Abstract
This paper focuses on the operation of heteronormativity in online and face‐to‐face dialogues about sexualities and schooling, and seeks to tease out the means through which this operation is enacted. The data arise from two linked research projects focusing on participants' perceptions and concerns about addressing issues related to sexual orientation in school contexts. Analysis of data from both sources showed that participants' narratives were embedded (often without the participants' recognition) in the heteronormative, through the inscription and reinscription of specific identity categories that fixed heterosexuality as the normative centre.
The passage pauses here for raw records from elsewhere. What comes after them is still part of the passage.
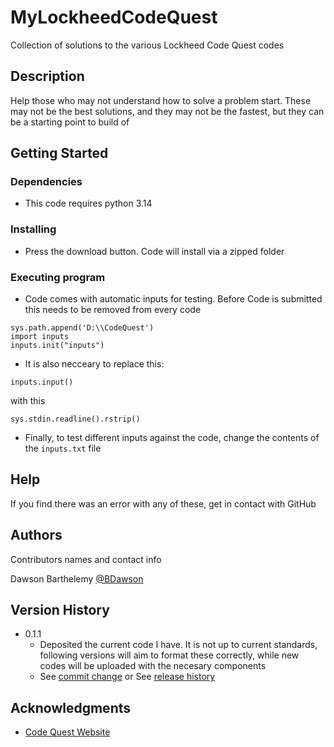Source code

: # MyLockheedCodeQuest

Collection of solutions to the various Lockheed Code Quest codes

## Description

Help those who may not understand how to solve a problem start. These may not be the best solutions, and 
they may not be the fastest, but they can be a starting point to build of

## Getting Started

### Dependencies

* This code requires python 3.14

### Installing

* Press the download button. Code will install via a zipped folder

### Executing program

* Code comes with automatic inputs for testing. Before Code is submitted this needs to be removed from every code
```
sys.path.append('D:\\CodeQuest')
import inputs
inputs.init("inputs")
```

* It is also necceary to replace this:
```
inputs.input()
```
with this
```
sys.stdin.readline().rstrip()
```
* Finally, to test different inputs against the code, change the contents of the ```inputs.txt``` file


## Help

If you find there was an error with any of these, get in contact with GitHub

## Authors

Contributors names and contact info

Dawson Barthelemy 
[@BDawson](https://github.com/BDawson07)

## Version History

* 0.1.1
    * Deposited the current code I have. It is not up to current standards, following versions will aim to format these correctly, while new codes will be uploaded with the necesary components
    * See [commit change]() or See [release history]()




## Acknowledgments

* [Code Quest Website](https://lmcodequestacademy.com/)
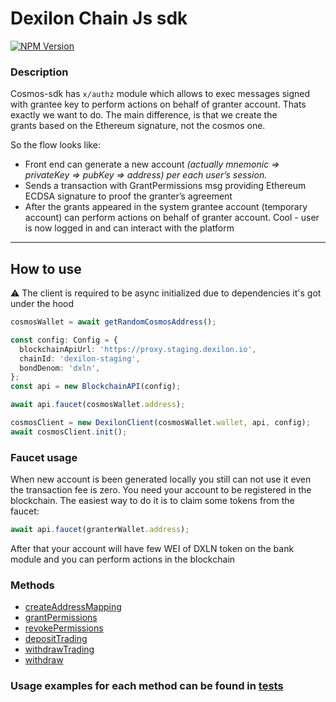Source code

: # Dexilon Chain Js sdk

[![NPM Version][npm-image]][npm-url]

### Description

Cosmos-sdk has `x/authz` module which allows to exec messages signed with grantee key to perform actions on behalf of granter account. Thats exactly we want to do. The main difference, is that we create the grants based on the Ethereum signature, not the cosmos one.

So the flow looks like:

- Front end can generate a new account _(actually mnemonic ⇒ privateKey ⇒ pubKey ⇒ address) per each user’s session._
- Sends a transaction with GrantPermissions msg providing Ethereum ECDSA signature to proof the granter’s agreement
- After the grants appeared in the system grantee account (temporary account) can perform actions on behalf of granter account. Cool - user is now logged in and can interact with the platform

---

## How to use

:warning: The client is required to be async initialized due to dependencies it's got under the hood

```ts
cosmosWallet = await getRandomCosmosAddress();

const config: Config = {
  blockchainApiUrl: 'https://proxy.staging.dexilon.io',
  chainId: 'dexilon-staging',
  bondDenom: 'dxln',
};
const api = new BlockchainAPI(config);

await api.faucet(cosmosWallet.address);

cosmosClient = new DexilonClient(cosmosWallet.wallet, api, config);
await cosmosClient.init();
```

### Faucet usage

When new account is been generated locally you still can not use it even the transaction fee is zero. You need your account to be registered in the blockchain. The easiest way to do it is to claim some tokens from the faucet:

```ts
await api.faucet(granterWallet.address);
```

After that your account will have few WEI of DXLN token on the bank module and you can perform actions in the blockchain

### Methods

- [createAddressMapping](https://github.com/dexilon-exchange/dexilon-chain-js-sdk/blob/master/src/client.ts#L68)
- [grantPermissions](https://github.com/dexilon-exchange/dexilon-chain-js-sdk/blob/master/src/client.ts#L80)
- [revokePermissions](https://github.com/dexilon-exchange/dexilon-chain-js-sdk/blob/master/src/client.ts#L100)
- [depositTrading](https://github.com/dexilon-exchange/dexilon-chain-js-sdk/blob/master/src/client.ts#L118)
- [withdrawTrading](https://github.com/dexilon-exchange/dexilon-chain-js-sdk/blob/master/src/client.ts#L135)
- [withdraw](https://github.com/dexilon-exchange/dexilon-chain-js-sdk/blob/master/src/client.ts#L153)

### Usage examples for each method can be found in [tests](https://github.com/dexilon-exchange/dexilon-chain-js-sdk/blob/master/tests/dev.test.ts)

[npm-image]: https://img.shields.io/badge/npm-v0.2.6-green?style=plastic&logo=npm
[npm-url]: https://github.com/dexilon-exchange/dexilon-chain-js-sdk/packages/1585138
Revisiting these data as a whole, we draw upon Youdell's notion of ‘wounds and reinscrptions’ and Bakhtin's notion of carnivalistic inversion to explore the virtual impossibility of imagining the homonormative. From this exercise we derive important lessons for ourselves as educators and researchers about how offering new imaginaries might enhance the possibilities for social justice and social change.
Notes
1. Further details about specific methodologies can be found in the works cited in this section.
2. Reference SGS/00853/G.
3. This research was supported by a HEFC‐funded Research Development Fellowship awarded by the University of Sunderland
4. We have assigned pseudonyms to all our interview participants. Participants in the online discussion forums created their own pseudonyms.
5. ESRC reference RES‐062‐23‐0095. More information about the project can be found online (http://www.nooutsiders.sunderland.ac.uk/).
6. Talk by David Mansell (available online at: www.drc.org.uk).